I am glad you didn't follow through on your self-harming thoughts today. What did you do when you got home? Do you have a family member or close friend to contact when you feel those iterations? Like @parus, I often will turn to journaling, or something creative, to get away from myself, and the triggers. If you are so moved, please call or text the 988 Suicide & Crisis Lifeline.
– Call or text 988
– Chat with a counsellor at https://988lifeline.org/chat/
Chat is available 24/7 across the U.S. You don't need your phone. You can chat on your computer.
Please let me know how you are doing now?
Ginger
Hi @parus . How are you feeling tonight?
I like Christian Science.com (and no, it is NOT scientology)
@deidre, I'm so glad to see you back here on Connect, and that you remembered us as a resource when you're feeling vulnerable.
I notice that @gingerw provided the US National Suicide Hotline. If I recall, you live in Canada. PEI, right?
Here's a link to Canada Suicide Prevention Services should you ever wish to text, call and chat with a trained counsellor any time of night or day https://www.crisisservicescanada.ca/en/
I'm proud of you for recognizing that your impulse to resort to past behaviors was not a solution yesterday. How are you doing today?

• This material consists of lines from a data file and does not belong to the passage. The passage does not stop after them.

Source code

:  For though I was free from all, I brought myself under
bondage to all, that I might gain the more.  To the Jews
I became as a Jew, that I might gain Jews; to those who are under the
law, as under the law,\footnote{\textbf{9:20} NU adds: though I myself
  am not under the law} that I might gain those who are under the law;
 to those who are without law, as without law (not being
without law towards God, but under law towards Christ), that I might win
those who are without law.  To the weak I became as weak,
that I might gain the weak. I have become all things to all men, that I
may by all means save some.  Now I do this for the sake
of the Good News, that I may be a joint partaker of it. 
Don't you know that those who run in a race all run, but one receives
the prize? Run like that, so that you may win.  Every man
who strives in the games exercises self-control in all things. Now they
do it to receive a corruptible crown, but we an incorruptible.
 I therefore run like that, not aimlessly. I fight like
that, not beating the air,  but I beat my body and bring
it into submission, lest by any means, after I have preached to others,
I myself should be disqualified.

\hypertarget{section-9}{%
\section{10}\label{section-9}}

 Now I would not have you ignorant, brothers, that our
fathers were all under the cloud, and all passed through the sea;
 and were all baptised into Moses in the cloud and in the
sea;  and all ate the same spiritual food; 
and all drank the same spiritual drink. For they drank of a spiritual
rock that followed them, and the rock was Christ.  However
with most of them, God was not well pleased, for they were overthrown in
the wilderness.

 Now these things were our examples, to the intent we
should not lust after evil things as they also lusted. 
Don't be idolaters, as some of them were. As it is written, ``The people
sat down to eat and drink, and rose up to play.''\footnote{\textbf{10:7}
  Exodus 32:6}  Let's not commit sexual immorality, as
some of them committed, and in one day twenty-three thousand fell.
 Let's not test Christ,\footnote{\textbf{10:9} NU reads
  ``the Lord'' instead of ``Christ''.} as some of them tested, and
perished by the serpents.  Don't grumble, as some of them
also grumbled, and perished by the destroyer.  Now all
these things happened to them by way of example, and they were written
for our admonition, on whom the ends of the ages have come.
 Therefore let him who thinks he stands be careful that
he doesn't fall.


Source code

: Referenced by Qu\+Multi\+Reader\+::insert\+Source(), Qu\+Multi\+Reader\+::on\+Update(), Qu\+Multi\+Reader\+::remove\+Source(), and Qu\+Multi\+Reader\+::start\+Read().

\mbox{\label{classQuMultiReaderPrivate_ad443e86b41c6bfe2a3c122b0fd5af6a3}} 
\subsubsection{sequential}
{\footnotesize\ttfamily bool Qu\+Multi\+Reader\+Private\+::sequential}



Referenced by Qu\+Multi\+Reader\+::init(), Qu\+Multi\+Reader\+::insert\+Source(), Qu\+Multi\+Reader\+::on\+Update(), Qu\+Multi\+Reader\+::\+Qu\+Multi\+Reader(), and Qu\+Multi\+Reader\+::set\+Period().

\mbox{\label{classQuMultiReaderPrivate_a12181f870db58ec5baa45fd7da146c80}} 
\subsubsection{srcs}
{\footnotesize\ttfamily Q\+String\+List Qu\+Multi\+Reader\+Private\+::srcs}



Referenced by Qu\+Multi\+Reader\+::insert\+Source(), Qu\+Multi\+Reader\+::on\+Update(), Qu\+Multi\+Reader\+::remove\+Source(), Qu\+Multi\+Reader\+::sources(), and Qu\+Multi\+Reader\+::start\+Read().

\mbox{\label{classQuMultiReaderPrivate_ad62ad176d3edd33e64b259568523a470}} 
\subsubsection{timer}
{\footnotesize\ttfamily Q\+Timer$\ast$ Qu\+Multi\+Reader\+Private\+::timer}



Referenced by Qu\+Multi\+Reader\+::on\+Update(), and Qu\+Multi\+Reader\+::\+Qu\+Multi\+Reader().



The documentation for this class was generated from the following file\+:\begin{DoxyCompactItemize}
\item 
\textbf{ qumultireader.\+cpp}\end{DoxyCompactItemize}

Thanks for asking. The PTSD has a way of providing me with flashbacks. Just so much happening I get confused. I haven't watched the news or anything related to the perils the world is facing. It is the feeling of spinning out of control. Again, just part of how things are when the future mingles with the past. Also why I had not been participating here at connect as it can become too overwhelming. Mostly I was curious as to how others with PTSD, depression/anxiety, chronic pain and everything else that accompanies fears/insecurities. I lose myself in being creative. I miss time with family and the holidays are looming. Enthusiasm seems to be waning for much of anything. Have a feeling I am not alone. Takes constant vigilance once again. I swing by and read but have little to offer currently.
Again, thanks for asking. All in all I am okay just too much time alone reflecting. There are wonderful folks here and always good to stay in touch.
@marjou It helps to know it is not just me on this ride. It is what it is. I did not enjoy the rollercoaster as a kid either. Take care.